Есть люди, чей ум сомнения обостряют, Гитлер же чувствовал себя отупевшим. Энтузиазм и страсть испарились, он не мог собрать воедино и трех мыслей. Рассудок его функционировал лишь в состоянии экзальтации. Получив оплеуху от жизни, лишенный мечты и амбиций, его мозг уподобился мозгу устрицы.
Поутру фрау Закрейс, ворвалась в комнату Гитлера, нарушив молчаливое соглашение, запрещавшее ей доступ на его территорию. Ее пышная грудь колыхалась в вырезе малиновой ночной сорочки, смущая его воображение.
– Если я не получу денег через два дня, герр Гитлер, то выставлю вас вон. Хватит с меня обещаний, мне нужна квартплата.
Она вышла, хлопнув дверью, и яростно загромыхала кастрюлями на кухне, вымещая на них свою злость.
Это вторжение стало спасительным для Гитлера. Вместо того чтобы вновь углубиться в размышления о себе, он сосредоточился на конкретной проблеме: как заплатить фрау Закрейс?
Он вышел на улицу, имея четкую цель: найти работу.
Вена замерла в ноябрьской слякоти.
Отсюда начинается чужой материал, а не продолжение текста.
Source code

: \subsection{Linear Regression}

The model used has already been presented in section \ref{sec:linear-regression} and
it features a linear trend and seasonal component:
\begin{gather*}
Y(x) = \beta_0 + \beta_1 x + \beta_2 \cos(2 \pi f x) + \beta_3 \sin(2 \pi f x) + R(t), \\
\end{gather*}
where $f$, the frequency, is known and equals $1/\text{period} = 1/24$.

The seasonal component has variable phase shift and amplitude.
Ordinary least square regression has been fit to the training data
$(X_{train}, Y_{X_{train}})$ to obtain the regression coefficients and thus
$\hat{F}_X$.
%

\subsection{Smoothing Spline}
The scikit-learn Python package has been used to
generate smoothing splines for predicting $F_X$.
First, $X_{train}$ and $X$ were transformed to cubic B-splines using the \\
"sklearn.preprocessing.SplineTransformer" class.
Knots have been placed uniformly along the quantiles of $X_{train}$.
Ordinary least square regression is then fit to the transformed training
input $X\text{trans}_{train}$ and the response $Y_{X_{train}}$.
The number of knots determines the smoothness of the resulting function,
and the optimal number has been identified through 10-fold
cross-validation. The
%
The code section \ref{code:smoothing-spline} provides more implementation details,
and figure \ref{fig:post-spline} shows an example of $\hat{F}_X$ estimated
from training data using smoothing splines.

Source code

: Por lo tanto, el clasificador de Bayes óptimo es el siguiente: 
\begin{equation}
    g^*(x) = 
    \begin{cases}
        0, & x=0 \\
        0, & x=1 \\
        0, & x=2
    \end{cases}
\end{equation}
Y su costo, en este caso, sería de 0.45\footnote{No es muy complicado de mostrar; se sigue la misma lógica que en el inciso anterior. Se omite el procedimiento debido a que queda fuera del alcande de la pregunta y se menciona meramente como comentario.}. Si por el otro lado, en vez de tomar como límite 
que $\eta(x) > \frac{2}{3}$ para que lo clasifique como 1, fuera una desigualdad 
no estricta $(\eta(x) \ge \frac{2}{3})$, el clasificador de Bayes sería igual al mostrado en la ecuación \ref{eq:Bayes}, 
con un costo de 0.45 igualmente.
Серый, цепкий холод сковал атмосферу, точно цемент. Деревья облетели, редкие изгороди посветлели, а стволы и ветви потемнели. Некогда зеленые и цветущие проспекты стали кладбищенскими аллеями, голые ветки тянули свои сухие пальцы к шиферному небу, а камни выглядели могильными плитами.
Гитлер внимательно читал таблички на магазинах: требовались продавцы, кассиры, доставщики. При мысли о том, что придется общаться с людьми, быть любезным, у него заранее опускались руки.
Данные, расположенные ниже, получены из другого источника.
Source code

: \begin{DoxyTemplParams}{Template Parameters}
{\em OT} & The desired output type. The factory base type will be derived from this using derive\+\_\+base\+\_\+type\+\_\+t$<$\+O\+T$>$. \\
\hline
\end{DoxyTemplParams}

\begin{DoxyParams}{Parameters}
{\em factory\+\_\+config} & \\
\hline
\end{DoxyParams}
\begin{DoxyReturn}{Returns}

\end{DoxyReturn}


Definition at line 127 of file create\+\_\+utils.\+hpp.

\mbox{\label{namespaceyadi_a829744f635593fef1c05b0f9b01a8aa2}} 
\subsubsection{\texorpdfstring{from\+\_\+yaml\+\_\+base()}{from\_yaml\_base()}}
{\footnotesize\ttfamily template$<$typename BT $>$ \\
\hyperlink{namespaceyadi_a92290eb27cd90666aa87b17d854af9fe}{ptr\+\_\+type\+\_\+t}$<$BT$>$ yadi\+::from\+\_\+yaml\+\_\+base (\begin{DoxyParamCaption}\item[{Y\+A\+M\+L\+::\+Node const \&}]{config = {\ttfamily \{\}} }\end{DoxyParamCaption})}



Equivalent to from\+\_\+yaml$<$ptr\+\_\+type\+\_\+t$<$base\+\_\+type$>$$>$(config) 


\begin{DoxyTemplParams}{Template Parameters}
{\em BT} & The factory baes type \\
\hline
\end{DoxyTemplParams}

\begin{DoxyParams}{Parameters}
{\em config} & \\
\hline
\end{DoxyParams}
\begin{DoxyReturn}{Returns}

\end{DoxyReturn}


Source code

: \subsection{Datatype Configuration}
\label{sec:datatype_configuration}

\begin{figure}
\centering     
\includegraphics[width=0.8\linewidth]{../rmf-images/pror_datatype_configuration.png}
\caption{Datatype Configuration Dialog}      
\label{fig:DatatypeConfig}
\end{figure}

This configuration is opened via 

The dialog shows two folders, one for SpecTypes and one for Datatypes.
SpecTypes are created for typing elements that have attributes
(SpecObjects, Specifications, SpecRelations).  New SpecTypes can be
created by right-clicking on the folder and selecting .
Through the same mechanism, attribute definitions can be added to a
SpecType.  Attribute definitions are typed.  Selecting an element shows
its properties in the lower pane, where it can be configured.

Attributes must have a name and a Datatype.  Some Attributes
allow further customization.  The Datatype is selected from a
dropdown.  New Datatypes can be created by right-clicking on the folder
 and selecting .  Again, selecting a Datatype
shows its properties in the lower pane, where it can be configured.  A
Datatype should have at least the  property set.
Не хотел он и участи клерка, хоть она и была поспокойнее: это значило бы согласиться на то, в чем он всегда отказывал своему отцу. Никогда! И вообще, он не собирался менять профессию или делать карьеру, только добыть немного денег, чтобы заплатить фрау Закрейс.
Он увидел стройку, зияющую дыру среди фасадов, словно выбитый зуб в челюсти города.